By Brittany Bullard (Women of Color for Hillary)
The election of the nation’s first woman president is no small feat, particularly in an election year fraught with reality TV antics and unexpected twists and turns. Despite the presence of some unfamiliar characters in this year’s politics scene, a tried as tested voting bloc – women of color – are once again making themselves known in a big way in the days leading up to November 8.
Since the primaries, Women of Color for Hillary, a digitally savvy, grassroots organization run by former diplomat Reta Jo Lewis, has engaged in a bottoms up campaign across the country helping to give voice to the issues that matter most to women of color and their candidate of choice this election season.

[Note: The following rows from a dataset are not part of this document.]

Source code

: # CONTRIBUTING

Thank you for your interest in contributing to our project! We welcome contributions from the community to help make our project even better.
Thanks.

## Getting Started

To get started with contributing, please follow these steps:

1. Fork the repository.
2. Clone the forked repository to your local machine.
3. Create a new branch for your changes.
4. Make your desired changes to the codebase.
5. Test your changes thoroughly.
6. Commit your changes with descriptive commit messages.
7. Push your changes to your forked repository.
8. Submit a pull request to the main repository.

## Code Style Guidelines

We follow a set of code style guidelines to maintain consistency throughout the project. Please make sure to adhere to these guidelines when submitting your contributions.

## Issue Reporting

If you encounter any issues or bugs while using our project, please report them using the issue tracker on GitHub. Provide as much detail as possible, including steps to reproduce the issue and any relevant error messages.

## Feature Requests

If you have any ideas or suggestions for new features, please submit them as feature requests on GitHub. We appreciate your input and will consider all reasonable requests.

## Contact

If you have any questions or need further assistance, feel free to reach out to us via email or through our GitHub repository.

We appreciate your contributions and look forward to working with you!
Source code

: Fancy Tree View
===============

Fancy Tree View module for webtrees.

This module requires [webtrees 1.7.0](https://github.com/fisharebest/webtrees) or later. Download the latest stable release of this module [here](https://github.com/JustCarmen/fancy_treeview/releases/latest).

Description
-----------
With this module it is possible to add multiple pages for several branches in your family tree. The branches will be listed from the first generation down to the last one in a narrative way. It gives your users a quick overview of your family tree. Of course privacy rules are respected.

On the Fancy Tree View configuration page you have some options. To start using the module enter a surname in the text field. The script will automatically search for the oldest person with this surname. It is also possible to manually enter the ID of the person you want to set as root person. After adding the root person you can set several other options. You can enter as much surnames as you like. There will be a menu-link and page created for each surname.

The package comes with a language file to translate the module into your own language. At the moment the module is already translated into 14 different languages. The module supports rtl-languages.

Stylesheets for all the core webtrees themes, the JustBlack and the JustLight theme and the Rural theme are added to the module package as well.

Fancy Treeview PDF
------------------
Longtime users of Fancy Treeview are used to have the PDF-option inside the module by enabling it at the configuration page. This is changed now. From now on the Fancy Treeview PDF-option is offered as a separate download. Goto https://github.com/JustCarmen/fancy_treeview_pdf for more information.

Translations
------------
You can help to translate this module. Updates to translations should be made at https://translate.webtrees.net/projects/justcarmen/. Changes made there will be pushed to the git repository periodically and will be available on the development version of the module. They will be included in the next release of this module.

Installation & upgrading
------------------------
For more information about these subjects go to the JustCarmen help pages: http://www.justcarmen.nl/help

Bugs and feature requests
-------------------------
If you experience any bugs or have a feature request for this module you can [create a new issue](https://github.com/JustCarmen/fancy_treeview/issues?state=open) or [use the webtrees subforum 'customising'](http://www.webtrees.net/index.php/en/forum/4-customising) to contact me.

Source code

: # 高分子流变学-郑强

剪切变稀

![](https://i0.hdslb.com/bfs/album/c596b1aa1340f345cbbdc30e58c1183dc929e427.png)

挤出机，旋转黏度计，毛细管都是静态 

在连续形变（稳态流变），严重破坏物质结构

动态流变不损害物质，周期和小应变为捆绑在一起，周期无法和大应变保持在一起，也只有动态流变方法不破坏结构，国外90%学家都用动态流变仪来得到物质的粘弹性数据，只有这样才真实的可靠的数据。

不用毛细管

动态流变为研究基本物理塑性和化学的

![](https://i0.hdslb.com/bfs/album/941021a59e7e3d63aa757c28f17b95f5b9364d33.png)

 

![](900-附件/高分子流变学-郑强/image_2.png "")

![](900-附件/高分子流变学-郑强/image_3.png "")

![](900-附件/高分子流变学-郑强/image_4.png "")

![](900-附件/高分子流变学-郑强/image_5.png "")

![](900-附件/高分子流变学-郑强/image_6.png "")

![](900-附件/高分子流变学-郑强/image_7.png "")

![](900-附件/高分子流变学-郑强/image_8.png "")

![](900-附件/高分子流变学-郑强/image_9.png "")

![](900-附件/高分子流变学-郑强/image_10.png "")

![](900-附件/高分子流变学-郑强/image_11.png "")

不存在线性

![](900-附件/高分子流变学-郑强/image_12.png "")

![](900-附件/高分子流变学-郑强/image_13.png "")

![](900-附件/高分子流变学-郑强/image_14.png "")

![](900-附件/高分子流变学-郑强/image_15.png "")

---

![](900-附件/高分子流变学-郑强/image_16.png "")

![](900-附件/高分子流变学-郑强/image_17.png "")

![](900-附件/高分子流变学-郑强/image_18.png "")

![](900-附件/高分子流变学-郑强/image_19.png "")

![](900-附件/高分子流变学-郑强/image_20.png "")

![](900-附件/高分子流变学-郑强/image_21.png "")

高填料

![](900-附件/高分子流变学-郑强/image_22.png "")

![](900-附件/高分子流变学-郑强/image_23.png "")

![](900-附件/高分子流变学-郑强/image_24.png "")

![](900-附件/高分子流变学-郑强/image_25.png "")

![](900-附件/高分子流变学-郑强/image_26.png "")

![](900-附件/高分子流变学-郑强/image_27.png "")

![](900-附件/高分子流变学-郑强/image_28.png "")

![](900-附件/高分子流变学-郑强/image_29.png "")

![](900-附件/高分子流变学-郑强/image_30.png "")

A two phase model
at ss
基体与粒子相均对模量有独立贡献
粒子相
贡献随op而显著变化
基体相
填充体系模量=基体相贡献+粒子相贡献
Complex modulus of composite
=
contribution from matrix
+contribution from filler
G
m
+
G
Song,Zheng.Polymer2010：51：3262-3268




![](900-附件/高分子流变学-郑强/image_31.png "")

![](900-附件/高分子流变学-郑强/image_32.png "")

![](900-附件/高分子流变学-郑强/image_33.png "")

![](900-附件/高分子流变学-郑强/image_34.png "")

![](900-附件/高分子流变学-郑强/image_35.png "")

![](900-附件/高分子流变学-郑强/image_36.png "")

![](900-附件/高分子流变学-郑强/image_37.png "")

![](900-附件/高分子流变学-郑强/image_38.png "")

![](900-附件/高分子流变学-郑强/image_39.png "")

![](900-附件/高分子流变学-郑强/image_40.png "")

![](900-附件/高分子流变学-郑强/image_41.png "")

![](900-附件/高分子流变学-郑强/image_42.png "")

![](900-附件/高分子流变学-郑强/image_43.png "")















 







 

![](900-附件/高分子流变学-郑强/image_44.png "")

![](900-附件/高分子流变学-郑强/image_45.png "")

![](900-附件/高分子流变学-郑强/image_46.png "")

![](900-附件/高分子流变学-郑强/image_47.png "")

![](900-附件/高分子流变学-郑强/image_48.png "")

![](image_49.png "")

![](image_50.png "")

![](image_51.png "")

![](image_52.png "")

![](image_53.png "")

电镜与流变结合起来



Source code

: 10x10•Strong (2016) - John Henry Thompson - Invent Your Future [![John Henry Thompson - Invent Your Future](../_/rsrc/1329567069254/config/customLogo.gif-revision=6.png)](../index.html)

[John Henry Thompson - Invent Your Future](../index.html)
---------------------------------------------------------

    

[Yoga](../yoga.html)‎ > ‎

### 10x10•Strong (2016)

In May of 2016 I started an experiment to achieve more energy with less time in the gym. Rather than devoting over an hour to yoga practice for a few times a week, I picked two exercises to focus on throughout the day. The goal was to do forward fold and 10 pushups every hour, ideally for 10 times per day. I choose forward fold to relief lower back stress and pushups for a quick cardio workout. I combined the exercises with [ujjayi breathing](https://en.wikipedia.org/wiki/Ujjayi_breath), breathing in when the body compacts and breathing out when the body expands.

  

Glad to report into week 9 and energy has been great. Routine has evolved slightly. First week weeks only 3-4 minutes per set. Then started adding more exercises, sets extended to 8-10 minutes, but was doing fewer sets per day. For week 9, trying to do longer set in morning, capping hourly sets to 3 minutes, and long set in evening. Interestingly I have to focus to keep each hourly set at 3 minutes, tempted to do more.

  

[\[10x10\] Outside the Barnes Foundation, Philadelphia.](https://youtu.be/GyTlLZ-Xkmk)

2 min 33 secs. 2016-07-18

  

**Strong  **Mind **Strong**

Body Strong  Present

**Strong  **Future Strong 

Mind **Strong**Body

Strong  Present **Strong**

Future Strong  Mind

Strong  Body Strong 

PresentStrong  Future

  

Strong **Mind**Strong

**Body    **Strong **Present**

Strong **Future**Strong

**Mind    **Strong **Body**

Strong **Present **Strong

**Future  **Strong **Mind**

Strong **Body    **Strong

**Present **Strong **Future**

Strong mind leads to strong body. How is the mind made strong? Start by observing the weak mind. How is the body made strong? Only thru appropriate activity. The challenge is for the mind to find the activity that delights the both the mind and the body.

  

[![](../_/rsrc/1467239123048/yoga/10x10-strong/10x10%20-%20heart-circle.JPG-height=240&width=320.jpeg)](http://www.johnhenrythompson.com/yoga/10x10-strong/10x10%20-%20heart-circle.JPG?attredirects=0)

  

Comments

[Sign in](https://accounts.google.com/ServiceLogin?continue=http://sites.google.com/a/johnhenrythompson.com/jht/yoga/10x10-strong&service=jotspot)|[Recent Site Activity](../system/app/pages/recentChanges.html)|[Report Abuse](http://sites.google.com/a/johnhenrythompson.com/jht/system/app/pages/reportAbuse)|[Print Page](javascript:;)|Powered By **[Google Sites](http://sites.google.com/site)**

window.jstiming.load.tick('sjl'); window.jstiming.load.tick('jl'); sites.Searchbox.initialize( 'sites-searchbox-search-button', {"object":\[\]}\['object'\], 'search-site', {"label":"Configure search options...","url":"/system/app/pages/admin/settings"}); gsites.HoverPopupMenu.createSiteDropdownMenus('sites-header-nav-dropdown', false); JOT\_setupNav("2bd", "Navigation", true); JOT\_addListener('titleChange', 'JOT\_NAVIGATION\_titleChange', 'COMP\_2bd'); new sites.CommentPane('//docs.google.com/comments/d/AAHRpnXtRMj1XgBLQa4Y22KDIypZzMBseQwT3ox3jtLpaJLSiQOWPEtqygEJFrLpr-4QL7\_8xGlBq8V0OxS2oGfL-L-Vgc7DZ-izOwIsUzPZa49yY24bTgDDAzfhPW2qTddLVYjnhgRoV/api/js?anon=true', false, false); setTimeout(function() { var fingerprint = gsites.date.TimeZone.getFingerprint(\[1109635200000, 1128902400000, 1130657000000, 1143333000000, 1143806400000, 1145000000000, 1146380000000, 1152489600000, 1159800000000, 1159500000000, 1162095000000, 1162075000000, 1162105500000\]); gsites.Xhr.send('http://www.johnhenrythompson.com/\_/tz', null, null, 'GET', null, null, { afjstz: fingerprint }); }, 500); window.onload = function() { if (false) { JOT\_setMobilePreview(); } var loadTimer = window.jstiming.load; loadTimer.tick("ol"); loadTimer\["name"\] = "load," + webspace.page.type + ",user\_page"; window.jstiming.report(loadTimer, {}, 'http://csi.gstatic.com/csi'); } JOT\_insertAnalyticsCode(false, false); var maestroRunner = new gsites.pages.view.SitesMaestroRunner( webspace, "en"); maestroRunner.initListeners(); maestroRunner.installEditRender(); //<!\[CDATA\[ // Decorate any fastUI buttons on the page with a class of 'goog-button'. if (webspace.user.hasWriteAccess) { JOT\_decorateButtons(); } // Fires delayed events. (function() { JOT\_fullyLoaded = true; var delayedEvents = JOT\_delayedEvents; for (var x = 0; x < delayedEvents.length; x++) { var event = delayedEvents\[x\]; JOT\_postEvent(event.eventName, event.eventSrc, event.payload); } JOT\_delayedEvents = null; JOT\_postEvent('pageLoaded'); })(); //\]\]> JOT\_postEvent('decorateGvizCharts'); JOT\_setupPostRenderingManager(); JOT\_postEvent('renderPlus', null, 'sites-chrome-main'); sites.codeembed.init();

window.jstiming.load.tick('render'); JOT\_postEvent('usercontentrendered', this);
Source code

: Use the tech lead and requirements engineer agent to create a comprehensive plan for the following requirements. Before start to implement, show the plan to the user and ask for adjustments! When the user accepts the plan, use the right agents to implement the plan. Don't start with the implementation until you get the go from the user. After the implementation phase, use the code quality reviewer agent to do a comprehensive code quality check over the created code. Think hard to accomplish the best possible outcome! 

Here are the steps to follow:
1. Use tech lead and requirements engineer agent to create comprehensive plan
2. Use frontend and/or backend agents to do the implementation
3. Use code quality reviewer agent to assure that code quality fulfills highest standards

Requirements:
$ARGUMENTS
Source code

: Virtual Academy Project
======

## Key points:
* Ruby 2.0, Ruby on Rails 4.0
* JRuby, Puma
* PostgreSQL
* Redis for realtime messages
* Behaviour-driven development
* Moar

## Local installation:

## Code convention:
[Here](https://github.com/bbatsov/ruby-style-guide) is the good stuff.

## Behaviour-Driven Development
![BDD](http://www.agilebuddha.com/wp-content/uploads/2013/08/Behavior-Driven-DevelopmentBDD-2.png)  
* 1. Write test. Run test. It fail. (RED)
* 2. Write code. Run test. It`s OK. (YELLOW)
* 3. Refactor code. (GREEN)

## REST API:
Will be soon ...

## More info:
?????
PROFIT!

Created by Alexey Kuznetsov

Though the campaign has focused significant efforts on creating an impact in battleground states, the movement also found a home in the District.
At a recent rally in Washington, D.C., WoC4Hillary as supporters affectionately call it, assembled dozens of women excited to show their support for Secretary Hillary Rodham Clinton as the country’s 45th Commander in Chief.
“As a woman and a woman of color, and a mother of a daughter, it has been a tremendous opportunity for me to help elect our first woman President,” said Shawna Whatley, a Senior Public Policy Advisor with Holland and Knight. “I have watched her for a number of years be a strong and unflinching advocate for children, woman and people of color. She is smart, she listens to new ideas, engages folks to take part in the national conversation of developing sound public policy and she follows through on her commitments.”
In the District, as around the country, women of color are coordinating a campaign to tackle the massive assault against intellect being orchestrated by Donald Trump and his surrogates. By leveraging the strength of local ties and national connectivity, WoC4Hillary has organized a powerful tool against Trump’s candidacy. By highlighting Secretary Clinton’s strengths on healthcare, education, jobs, and her innovative strategies to support small businesses, WoC4Hillary positions well Clinton’s policy message with a personal touch.
“I’ve been very impressed with the organization that Reta has put together and have attended a couple of #WoC4Hillary events,” said Chantale Wong, who’s worked on both Clinton presidential campaigns. “They are always well organized and the right people are there. It’s critical to have people of color, and particularly women of color, being more involved in political matters. #WoC4Hillary provides that venue.” Wong, who’s also campaigning for Katie McGinty as Pennsylvania’s newest U.S. Senator, thinks that both women have the right focus and electing them “is critical for all the issues that affect women – pay equity, women’s right to choose, breaking the glass ceiling. Besides,” she said, Secretary Clinton “is a passionate advocate for children, families and those that are less fortunate.”
Asked about the Democratic candidate for president, Watley summed up well what seems to be a mutual sentiment held among WoC4Hillary supporters, “being with Hillary this past year has allowed me to work with other dynamic women and hear their stories, and we all agree that there is no better person in America to serve as our next President of our great country.”